Conversation on board was difficult at the best of times. Hastings remained quiet for five minutes, juggling his policy of domestic focus to the nuclear war which had just broken out in Asia. Then he said: ‘Get me the details of our task forces in the Indian Ocean and South China Sea. We’ll have a full crisis meeting of the Principals’ Committee on landing at the White House.’

Prime Minister’s Office, Downing Street, London

Local time: 0115 Monday 7 May 2007

The British Prime Minister, Anthony Pincher, was woken by his Private Secretary, slipped on a tracksuit and gym shoes and came down from his flat above 11 Downing Street. The Foreign Secretary, Christopher Baker, had just arrived. John Stopping and Sir Malcolm Parton had been in Downing Street for fifteen minutes. The emergency alert had come through from the Permanent Operations Headquarters in Northwood, north London, which acted as a nerve centre for Britain’s military activities around the world.

Next door to the Prime Minister’s office the powerful Press Secretary, Eileen Glenny, was at her computer, writing options for a statement to go out on the rolling news channels as soon as decisions had been made.
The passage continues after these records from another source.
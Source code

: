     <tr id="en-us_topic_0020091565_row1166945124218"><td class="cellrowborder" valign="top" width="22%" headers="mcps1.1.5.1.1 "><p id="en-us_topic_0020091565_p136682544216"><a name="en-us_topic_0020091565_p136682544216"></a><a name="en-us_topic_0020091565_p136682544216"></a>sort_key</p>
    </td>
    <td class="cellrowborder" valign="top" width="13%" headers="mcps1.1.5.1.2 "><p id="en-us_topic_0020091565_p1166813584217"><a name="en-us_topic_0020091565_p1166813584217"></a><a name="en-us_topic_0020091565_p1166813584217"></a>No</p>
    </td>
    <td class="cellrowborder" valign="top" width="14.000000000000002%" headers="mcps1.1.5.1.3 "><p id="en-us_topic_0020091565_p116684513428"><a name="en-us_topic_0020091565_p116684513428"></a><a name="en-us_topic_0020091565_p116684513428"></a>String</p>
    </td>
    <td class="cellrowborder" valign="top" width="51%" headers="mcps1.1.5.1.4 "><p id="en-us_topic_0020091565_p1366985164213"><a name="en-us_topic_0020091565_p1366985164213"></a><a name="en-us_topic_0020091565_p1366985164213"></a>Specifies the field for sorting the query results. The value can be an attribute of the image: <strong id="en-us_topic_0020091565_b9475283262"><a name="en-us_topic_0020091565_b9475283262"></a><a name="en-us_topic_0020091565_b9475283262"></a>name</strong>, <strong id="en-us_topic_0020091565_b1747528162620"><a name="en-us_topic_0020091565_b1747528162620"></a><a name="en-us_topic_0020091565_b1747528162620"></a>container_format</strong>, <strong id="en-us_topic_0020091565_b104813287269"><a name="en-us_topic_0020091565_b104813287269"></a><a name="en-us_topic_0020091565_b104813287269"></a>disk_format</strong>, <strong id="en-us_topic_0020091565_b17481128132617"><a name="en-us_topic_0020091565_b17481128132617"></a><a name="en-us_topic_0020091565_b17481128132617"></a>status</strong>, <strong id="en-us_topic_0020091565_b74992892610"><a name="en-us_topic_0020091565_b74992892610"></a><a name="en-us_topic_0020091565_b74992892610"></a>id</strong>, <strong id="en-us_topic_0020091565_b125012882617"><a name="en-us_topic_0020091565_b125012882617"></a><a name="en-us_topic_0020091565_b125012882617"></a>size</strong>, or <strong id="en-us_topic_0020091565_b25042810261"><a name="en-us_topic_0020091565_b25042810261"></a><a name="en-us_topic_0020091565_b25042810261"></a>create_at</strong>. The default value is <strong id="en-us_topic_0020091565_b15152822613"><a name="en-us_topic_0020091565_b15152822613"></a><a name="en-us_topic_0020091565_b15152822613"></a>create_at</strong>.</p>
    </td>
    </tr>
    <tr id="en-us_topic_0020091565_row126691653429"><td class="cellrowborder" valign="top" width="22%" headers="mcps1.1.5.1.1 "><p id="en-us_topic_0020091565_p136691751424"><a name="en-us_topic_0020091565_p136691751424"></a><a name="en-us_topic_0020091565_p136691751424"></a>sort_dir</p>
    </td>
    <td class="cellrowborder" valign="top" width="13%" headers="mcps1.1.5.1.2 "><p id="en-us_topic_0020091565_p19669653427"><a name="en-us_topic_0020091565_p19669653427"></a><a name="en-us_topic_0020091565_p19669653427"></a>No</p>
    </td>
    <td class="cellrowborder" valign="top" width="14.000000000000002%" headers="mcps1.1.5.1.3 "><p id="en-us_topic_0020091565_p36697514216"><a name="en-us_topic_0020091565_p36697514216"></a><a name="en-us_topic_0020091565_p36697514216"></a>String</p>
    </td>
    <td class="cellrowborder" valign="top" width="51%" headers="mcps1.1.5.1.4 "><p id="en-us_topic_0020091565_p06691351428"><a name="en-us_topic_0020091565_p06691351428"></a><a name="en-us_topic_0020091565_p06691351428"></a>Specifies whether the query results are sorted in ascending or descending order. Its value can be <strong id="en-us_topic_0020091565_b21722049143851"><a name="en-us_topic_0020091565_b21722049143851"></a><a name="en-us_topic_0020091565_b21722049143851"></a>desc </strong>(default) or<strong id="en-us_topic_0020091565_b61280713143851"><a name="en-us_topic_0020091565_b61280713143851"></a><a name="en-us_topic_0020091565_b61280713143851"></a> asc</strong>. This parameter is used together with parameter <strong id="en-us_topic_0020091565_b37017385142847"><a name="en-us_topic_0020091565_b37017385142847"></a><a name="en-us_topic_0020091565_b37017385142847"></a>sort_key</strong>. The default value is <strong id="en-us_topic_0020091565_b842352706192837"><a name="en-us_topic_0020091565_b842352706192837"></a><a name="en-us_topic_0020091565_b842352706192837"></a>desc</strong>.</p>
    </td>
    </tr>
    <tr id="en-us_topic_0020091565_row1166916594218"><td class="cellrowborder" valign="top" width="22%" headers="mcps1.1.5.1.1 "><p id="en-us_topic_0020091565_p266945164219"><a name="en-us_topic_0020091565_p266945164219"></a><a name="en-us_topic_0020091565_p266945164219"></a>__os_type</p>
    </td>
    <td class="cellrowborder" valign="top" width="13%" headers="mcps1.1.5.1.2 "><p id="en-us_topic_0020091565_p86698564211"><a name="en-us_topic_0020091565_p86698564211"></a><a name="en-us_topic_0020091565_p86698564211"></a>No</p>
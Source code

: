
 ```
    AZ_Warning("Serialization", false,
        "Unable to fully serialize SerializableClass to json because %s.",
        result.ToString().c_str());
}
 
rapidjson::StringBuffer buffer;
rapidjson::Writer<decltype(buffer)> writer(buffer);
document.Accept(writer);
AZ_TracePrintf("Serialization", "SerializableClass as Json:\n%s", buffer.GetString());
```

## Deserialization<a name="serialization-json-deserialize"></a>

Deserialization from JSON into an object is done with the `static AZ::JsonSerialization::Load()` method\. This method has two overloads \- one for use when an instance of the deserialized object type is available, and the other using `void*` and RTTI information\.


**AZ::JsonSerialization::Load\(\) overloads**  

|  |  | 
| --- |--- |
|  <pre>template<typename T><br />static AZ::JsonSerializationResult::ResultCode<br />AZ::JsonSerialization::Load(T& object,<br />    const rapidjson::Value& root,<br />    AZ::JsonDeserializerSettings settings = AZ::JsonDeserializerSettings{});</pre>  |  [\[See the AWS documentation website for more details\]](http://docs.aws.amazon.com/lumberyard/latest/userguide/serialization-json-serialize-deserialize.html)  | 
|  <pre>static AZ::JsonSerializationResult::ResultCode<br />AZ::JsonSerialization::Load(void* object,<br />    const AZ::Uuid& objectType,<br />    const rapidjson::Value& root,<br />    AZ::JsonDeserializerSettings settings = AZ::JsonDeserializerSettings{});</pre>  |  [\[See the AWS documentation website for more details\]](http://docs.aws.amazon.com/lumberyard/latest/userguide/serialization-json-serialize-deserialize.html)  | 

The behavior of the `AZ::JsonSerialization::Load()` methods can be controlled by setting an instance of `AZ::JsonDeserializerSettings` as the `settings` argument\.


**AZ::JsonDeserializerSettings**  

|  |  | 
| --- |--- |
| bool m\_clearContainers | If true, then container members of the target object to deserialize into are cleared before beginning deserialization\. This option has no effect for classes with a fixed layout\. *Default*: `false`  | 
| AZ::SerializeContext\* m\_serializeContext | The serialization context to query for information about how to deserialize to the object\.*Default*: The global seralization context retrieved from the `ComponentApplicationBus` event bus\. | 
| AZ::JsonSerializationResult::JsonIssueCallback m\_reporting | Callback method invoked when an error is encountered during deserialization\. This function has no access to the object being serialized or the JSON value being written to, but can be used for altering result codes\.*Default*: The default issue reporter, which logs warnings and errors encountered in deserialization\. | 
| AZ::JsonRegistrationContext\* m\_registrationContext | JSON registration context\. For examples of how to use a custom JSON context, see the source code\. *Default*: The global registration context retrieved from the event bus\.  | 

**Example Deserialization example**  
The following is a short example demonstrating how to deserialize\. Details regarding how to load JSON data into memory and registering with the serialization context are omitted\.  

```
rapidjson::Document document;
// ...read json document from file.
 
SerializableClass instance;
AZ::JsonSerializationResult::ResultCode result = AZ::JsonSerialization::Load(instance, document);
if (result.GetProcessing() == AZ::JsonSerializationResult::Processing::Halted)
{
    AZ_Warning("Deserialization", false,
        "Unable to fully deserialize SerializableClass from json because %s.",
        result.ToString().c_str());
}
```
She was determined to make sure her Prime Minister’s voice was heard before that of the American President, the Leader of the Opposition or any other European leader.

Across the road, in the basement of the Foreign and Commonwealth Office, officials from the relevant departments were setting up a twenty-four-hour operational working area, known as the Emergency Room. The lead department was Asia — Pacific, with Martin Andrews as head of the South Asian Department taking immediate control. He drafted in experts on nuclear proliferation, counter terrorism, consular affairs, for British nationals at risk, and liaison colleagues from the Secret Service (MI5) and the Secret Intelligence Service (MI6) and other involved regional departments, plus a representative from News Department.

The BBC, CNN and three Web sites were displayed on screens around the room and officials were already contacting embassies, collating the scant information and trying to ensure that the European Community would speak with one voice. But already the French were being obstructive: they had sold Mirage aircraft to both India and Pakistan. Germany, which had been involved in India’s nuclear-powered submarine technology, was noncommittal. The smaller countries such as Denmark and the Netherlands were worried that Britain would charge in with its militaristic hat, without consultation, in the wake of whatever the Americans decided to do.

Pincher opened up the Downing Street cabinet room and sat down. The Defence Secretary, David Guinness, was the last to arrive, having come straight from a briefing at the Ministry of Defence on the other side of Whitehall.

‘We have not yet detected any response by India,’ said Guinness.

‘Has anyone talked to Dixit?’ said Pincher.

‘He’s not answering his phone,’ said the Foreign Secretary.

‘The Indian offensive is continuing across the LoC in Kashmir,’ said Guinness. ‘Since Pakistan went nuclear, India has also pushed ahead into Sialkot, near Jammu in the north. It might have even fallen, and Indian armour has continued to shell the cantonment area of Lahore. Supply lines are being set up between the frontline and the Wagah border crossing.’

‘Meaning?’ said the Prime Minister.

‘Dixit must be gambling that Hamid Khan won’t carry out a second strike. He’s sacrificed his southern advance to make Pakistan a pariah state.’

Eileen Glenny came into the room without knocking, took a seat next to the Prime Minister, looked at her watch and glanced at the four television screens banked into a bookcase in the wall with BBC News 24, BBC World, Sky News and CNN showing simultaneously.

‘I have three statements, Prime Minister,’ she said. ‘One, we condemn Pakistan’s first use, et cetera. Two, we condemn violence on both sides, abhor Pakistan’s first use and call on restraint from India. Three, we point up that India is a democracy and Pakistan is a military dictatorship.’

Pincher tapped the bottom of his pen on the table and turned to the Defence Secretary: ‘I read somewhere that we had been in Bangladesh helping with relief efforts. What have we got there?’